_REQUIRED WORK_
The job is to find each line of the records below that includes the word "Verify" and copy it.
START SOURCE MATERIAL
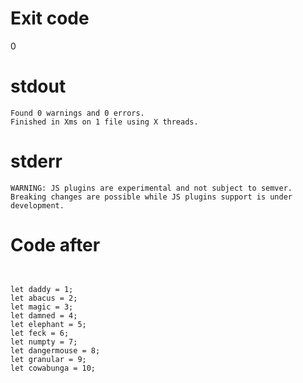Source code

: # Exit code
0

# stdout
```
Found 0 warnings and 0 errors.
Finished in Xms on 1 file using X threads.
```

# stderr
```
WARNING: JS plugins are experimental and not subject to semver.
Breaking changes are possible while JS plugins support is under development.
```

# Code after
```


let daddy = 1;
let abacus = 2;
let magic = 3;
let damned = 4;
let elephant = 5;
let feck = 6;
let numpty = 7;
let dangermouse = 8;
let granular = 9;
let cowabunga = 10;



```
END SOURCE MATERIAL
START SOURCE MATERIAL
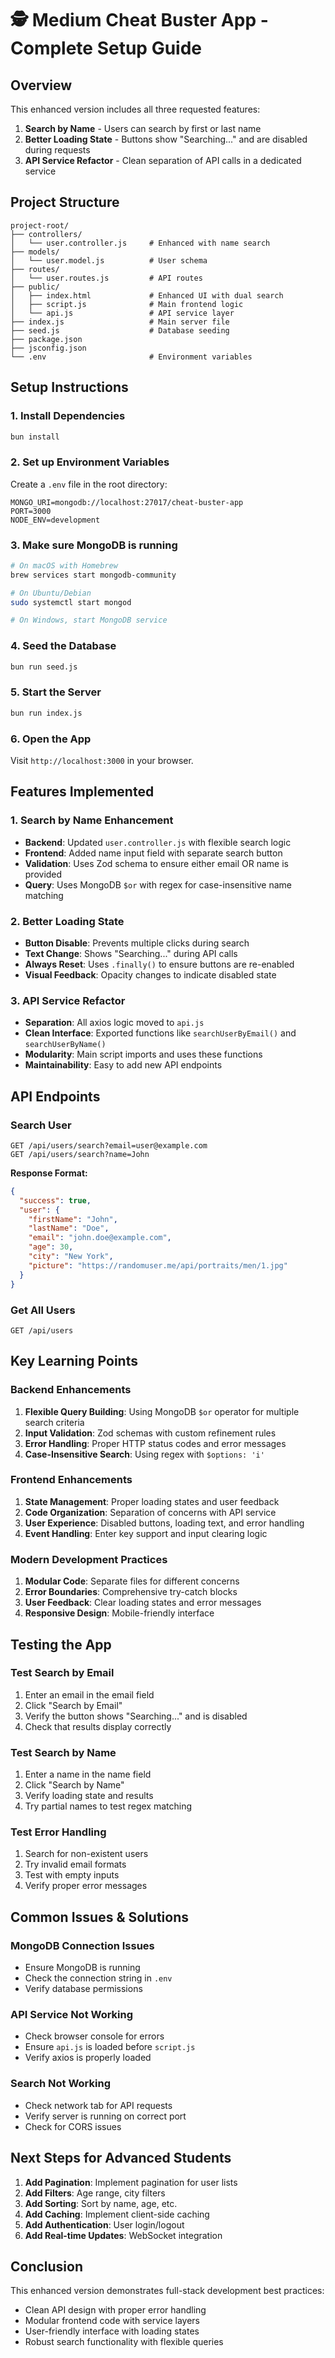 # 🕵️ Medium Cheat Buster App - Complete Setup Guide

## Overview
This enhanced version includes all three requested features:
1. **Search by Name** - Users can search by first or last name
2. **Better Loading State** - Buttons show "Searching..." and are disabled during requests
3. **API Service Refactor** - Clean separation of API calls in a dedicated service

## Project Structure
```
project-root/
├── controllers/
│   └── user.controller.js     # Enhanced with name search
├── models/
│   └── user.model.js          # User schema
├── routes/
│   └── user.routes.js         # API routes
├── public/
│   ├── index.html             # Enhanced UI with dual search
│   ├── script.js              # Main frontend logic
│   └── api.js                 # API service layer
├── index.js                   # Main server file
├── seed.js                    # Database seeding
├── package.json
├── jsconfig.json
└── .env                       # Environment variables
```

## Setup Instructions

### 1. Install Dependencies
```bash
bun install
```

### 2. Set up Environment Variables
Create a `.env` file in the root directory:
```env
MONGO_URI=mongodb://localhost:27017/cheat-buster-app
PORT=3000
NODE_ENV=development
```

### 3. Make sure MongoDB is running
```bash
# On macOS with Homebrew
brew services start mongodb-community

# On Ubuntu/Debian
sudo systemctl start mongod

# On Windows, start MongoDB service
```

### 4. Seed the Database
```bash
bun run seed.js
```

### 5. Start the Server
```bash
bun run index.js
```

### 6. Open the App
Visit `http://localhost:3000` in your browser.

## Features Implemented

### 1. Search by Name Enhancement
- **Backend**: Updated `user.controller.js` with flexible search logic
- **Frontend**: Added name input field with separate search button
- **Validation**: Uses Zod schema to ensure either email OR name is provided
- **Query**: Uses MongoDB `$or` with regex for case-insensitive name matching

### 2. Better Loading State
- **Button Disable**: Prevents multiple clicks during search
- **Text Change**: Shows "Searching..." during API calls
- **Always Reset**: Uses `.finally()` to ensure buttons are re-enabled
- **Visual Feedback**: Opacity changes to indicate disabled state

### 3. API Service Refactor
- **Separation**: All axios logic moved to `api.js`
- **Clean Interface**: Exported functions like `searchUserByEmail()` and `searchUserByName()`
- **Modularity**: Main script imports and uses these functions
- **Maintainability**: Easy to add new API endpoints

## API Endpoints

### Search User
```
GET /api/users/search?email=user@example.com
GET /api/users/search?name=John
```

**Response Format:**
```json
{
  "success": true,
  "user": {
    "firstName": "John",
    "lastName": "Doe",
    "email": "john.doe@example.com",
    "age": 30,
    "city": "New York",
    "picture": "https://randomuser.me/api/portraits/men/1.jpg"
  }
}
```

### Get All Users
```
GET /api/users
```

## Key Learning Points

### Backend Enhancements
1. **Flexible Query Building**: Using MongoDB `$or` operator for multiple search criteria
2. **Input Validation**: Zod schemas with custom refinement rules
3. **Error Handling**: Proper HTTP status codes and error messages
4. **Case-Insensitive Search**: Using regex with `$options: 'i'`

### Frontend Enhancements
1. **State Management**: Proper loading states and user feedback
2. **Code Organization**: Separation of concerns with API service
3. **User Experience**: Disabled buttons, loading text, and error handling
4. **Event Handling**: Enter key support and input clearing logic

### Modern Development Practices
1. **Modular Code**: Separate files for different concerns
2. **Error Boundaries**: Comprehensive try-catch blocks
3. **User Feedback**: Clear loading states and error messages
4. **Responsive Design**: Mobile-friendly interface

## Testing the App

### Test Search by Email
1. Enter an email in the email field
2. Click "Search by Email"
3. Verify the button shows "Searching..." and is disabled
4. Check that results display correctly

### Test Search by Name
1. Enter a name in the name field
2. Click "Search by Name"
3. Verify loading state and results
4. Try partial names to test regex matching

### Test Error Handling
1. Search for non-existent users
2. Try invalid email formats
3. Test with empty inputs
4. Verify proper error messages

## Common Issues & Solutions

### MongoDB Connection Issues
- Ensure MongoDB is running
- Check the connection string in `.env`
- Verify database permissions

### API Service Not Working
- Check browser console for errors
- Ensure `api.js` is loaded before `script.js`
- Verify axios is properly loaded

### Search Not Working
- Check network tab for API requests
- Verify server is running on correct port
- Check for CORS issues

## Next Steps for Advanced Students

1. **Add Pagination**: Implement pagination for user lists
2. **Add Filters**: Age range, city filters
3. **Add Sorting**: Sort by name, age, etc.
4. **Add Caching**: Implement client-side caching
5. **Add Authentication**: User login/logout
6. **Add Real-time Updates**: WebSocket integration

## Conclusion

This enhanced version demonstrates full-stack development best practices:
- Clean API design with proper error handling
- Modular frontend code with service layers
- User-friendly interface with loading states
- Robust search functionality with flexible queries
END SOURCE MATERIAL
START SOURCE MATERIAL
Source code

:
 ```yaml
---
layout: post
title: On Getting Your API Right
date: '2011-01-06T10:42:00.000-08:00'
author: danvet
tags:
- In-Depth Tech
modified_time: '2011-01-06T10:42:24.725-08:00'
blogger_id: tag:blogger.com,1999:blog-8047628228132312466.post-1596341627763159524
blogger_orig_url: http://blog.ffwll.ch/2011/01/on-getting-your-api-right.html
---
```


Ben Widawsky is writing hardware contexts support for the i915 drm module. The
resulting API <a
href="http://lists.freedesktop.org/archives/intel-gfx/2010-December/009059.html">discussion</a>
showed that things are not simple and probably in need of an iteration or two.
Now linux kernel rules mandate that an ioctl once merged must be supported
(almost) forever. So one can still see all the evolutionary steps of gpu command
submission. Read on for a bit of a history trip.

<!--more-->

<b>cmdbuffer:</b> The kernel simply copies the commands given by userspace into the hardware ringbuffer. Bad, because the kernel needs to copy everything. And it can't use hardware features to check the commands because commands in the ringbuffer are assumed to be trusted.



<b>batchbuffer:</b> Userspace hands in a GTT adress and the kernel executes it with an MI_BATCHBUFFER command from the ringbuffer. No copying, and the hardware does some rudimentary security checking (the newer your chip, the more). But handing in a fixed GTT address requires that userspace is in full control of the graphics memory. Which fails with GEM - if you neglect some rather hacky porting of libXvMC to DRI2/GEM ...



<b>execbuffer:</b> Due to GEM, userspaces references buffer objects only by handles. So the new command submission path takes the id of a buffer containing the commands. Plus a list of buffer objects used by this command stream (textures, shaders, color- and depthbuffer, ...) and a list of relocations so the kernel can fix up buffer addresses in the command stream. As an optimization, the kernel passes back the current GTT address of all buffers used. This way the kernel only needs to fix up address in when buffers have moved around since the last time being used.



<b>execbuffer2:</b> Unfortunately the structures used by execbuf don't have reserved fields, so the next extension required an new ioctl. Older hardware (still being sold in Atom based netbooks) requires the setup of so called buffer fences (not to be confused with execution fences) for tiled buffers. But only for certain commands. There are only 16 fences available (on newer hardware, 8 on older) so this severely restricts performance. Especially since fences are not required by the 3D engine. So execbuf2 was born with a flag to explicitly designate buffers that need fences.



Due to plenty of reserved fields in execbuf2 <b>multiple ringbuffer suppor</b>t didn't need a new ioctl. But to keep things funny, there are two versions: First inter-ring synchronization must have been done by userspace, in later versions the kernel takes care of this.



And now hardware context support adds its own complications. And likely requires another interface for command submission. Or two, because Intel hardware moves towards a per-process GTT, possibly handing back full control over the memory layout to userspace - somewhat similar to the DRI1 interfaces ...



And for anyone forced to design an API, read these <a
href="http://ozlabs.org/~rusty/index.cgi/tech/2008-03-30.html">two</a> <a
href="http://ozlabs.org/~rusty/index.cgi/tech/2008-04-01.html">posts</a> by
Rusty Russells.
END SOURCE MATERIAL
_ANSWER TO THIS EXERCISE_
3. Verify the button shows "Searching..." and is disabled
3. Verify loading state and results
4. Verify proper error messages
- Verify database permissions
- Verify axios is properly loaded
- Verify server is running on correct port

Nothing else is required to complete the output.